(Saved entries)
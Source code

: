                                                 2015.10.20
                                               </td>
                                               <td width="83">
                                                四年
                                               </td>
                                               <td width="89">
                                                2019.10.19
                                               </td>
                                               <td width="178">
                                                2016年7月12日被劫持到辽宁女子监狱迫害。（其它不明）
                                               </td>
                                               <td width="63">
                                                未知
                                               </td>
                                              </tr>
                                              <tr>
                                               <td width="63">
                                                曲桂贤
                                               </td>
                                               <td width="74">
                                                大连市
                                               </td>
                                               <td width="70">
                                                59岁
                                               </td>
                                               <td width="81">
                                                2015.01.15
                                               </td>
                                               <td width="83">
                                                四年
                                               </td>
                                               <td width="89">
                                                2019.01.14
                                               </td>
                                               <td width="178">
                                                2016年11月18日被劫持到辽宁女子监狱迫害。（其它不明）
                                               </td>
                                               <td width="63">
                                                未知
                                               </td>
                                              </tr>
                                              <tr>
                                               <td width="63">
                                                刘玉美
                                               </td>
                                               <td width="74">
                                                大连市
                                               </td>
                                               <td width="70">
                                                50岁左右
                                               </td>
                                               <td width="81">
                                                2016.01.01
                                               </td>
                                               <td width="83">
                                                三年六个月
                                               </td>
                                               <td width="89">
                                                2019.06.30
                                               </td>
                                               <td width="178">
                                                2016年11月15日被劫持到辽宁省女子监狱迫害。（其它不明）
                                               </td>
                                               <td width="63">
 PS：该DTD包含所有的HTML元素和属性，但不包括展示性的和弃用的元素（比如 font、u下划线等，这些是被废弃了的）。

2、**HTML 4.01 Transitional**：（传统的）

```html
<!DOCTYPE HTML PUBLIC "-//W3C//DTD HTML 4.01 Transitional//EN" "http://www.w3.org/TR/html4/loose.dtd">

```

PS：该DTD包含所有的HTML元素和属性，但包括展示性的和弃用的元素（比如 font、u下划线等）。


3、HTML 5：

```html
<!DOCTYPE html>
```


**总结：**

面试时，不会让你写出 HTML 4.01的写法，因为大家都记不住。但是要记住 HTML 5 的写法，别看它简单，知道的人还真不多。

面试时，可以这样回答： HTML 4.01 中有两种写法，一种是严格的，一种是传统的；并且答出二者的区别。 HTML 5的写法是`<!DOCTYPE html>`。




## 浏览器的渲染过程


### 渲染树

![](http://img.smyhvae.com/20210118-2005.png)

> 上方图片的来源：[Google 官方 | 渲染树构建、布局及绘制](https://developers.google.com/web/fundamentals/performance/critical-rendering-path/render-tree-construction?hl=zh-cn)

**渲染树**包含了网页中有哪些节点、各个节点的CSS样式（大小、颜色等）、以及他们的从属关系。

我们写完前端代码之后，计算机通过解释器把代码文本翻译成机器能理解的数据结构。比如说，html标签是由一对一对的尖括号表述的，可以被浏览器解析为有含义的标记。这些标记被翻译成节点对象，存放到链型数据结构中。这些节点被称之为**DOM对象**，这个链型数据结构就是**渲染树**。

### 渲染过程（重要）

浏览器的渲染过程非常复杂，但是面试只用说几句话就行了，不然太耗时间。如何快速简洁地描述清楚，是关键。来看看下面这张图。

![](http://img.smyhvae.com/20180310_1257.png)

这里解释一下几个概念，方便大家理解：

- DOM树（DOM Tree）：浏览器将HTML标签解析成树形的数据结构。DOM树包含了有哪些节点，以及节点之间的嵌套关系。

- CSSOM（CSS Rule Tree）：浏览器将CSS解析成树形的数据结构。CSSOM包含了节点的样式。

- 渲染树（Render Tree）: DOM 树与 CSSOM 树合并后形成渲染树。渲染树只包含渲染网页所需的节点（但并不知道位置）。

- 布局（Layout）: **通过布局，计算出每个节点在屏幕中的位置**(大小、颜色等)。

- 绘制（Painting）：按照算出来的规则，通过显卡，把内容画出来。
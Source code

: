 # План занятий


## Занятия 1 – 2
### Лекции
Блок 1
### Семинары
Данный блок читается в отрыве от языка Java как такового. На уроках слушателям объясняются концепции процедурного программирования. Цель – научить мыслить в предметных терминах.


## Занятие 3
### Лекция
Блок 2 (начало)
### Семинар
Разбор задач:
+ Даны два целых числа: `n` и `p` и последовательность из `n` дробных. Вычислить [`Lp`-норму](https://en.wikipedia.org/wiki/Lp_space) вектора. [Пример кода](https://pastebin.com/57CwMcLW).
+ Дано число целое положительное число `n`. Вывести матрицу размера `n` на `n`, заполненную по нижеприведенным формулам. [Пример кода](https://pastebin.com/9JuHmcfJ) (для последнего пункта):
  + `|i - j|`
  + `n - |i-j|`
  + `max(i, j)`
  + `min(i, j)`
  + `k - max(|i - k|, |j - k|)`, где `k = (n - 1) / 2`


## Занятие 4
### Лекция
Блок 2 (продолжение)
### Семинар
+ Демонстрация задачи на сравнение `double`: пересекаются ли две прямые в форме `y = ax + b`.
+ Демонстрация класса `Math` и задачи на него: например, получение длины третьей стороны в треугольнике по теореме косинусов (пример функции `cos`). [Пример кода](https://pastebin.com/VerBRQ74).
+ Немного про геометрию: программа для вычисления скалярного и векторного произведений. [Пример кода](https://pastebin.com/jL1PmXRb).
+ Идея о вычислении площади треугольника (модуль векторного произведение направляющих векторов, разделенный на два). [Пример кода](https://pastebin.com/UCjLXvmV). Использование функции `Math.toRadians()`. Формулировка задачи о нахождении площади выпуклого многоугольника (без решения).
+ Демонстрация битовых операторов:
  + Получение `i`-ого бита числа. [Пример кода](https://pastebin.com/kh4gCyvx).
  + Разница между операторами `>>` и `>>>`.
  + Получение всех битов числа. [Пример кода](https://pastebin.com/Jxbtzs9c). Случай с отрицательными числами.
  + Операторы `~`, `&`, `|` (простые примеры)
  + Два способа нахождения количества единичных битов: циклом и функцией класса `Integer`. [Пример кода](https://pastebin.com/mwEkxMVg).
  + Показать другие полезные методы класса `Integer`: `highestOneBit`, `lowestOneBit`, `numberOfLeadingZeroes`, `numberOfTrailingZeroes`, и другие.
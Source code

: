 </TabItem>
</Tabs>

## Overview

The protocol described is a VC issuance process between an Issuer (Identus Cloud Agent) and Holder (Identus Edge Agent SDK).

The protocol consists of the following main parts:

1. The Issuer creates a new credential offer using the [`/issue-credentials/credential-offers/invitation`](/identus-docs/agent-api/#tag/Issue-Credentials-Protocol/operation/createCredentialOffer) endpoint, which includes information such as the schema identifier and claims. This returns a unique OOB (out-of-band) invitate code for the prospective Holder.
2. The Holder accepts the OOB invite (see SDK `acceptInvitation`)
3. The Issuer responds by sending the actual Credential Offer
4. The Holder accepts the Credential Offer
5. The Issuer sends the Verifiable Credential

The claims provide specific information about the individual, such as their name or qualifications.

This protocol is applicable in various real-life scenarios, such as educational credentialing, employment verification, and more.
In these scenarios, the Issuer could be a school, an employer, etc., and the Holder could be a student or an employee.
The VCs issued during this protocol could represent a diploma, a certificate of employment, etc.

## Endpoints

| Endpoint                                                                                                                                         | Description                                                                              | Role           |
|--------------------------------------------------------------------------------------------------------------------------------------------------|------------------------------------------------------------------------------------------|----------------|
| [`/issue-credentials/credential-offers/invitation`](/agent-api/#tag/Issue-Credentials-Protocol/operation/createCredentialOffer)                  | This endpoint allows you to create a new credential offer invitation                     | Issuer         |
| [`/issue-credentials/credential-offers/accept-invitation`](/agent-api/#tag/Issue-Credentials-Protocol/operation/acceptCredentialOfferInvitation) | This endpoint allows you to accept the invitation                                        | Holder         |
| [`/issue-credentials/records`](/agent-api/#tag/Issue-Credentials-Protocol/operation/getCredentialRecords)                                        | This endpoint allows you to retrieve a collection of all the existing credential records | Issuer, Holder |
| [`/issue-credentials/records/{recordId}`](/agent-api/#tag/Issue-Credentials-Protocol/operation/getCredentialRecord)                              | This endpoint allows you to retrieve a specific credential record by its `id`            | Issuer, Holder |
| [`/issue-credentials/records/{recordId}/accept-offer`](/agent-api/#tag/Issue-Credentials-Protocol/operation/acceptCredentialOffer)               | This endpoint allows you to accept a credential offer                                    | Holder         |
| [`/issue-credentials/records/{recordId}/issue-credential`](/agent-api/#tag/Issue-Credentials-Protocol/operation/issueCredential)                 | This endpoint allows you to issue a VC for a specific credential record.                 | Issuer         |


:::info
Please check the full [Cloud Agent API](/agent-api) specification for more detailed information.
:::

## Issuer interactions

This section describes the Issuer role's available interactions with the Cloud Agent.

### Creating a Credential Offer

**WORK REQUEST:**
Output, from the data above, the lines from the line with "Разница между операторами" to the line with "The protocol consists" exactly as they stand, both ends included and nothing else.

**SOLUTION FOR THIS EXERCISE:**
  + Разница между операторами `>>` и `>>>`.
  + Получение всех битов числа. [Пример кода](https://pastebin.com/Jxbtzs9c). Случай с отрицательными числами.
  + Операторы `~`, `&`, `|` (простые примеры)
  + Два способа нахождения количества единичных битов: циклом и функцией класса `Integer`. [Пример кода](https://pastebin.com/mwEkxMVg).
  + Показать другие полезные методы класса `Integer`: `highestOneBit`, `lowestOneBit`, `numberOfLeadingZeroes`, `numberOfTrailingZeroes`, и другие.
Source code

: </TabItem>
</Tabs>

## Overview

The protocol described is a VC issuance process between an Issuer (Identus Cloud Agent) and Holder (Identus Edge Agent SDK).

The protocol consists of the following main parts:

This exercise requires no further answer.